[[ Exercise data, beginning ]]

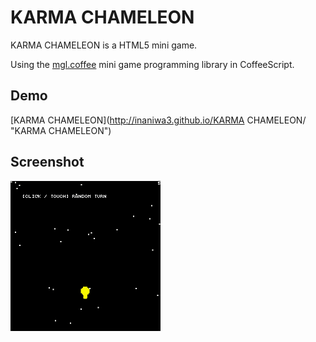# KARMA CHAMELEON

KARMA CHAMELEON is a HTML5 mini game.

Using the [mgl.coffee](https://github.com/abagames/mgl.coffee "mgl.coffee") mini game programming library in CoffeeScript.

## Demo

[KARMA CHAMELEON](http://inaniwa3.github.io/KARMA CHAMELEON/ "KARMA CHAMELEON")

## Screenshot

![karma.gif](karma.gif "karma.gif")
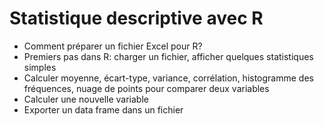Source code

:# Statistique descriptive avec R

- Comment préparer un fichier Excel pour R?
- Premiers pas dans R: charger un fichier, afficher quelques statistiques simples
- Calculer moyenne, écart-type, variance, corrélation, histogramme des fréquences, nuage de points pour comparer deux variables
- Calculer une nouvelle variable
- Exporter un data frame dans un fichier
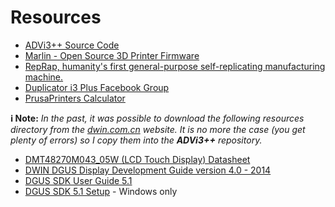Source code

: # Resources

* [ADVi3++ Source Code](https://github.com/andrivet/ADVi3pp-Marlin)
* [Marlin - Open Source 3D Printer Firmware](http://marlinfw.org)
* [RepRap, humanity's first general-purpose self-replicating manufacturing machine.](RepRap.org)
* [Duplicator i3 Plus Facebook Group](https://www.facebook.com/groups/i3plus/)
* [PrusaPrinters Calculator](https://www.prusaprinters.org/calculator/)

**ℹ️ Note:** *In the past, it was possible to download the following resources directory from the [dwin.com.cn](http://dwin.com.cn) website. It is no more the case (you get plenty of errors) so I copy them into the __ADVi3++__ repository.*

* [DMT48270M043_05W (LCD Touch Display) Datasheet](https://github.com/andrivet/ADVi3pp-LCD/blob/master/Resources/DMT48270M043_05W_DATASHEET.pdf)
* [DWIN DGUS Display Development Guide version 4.0 - 2014](https://github.com/andrivet/ADVi3pp-LCD/blob/master/Resources/DWIN%20DGUS%20DEV%20GUIDE_V40_2014.pdf)
* [DGUS SDK User Guide 5.1](https://github.com/andrivet/ADVi3pp-LCD/blob/master/Resources/DGUSV5.10.pdf)
* [DGUS SDK 5.1 Setup](https://github.com/andrivet/ADVi3pp-LCD/blob/master/Resources/DGUS_Setup_5.1.zip) - Windows only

[[ Exercise data, end ]]

> [Task to complete]
Check the lines above and copy each one that includes "game".

> [Response for this exercise]
KARMA CHAMELEON is a HTML5 mini game.
Using the [mgl.coffee](https://github.com/abagames/mgl.coffee "mgl.coffee") mini game programming library in CoffeeScript.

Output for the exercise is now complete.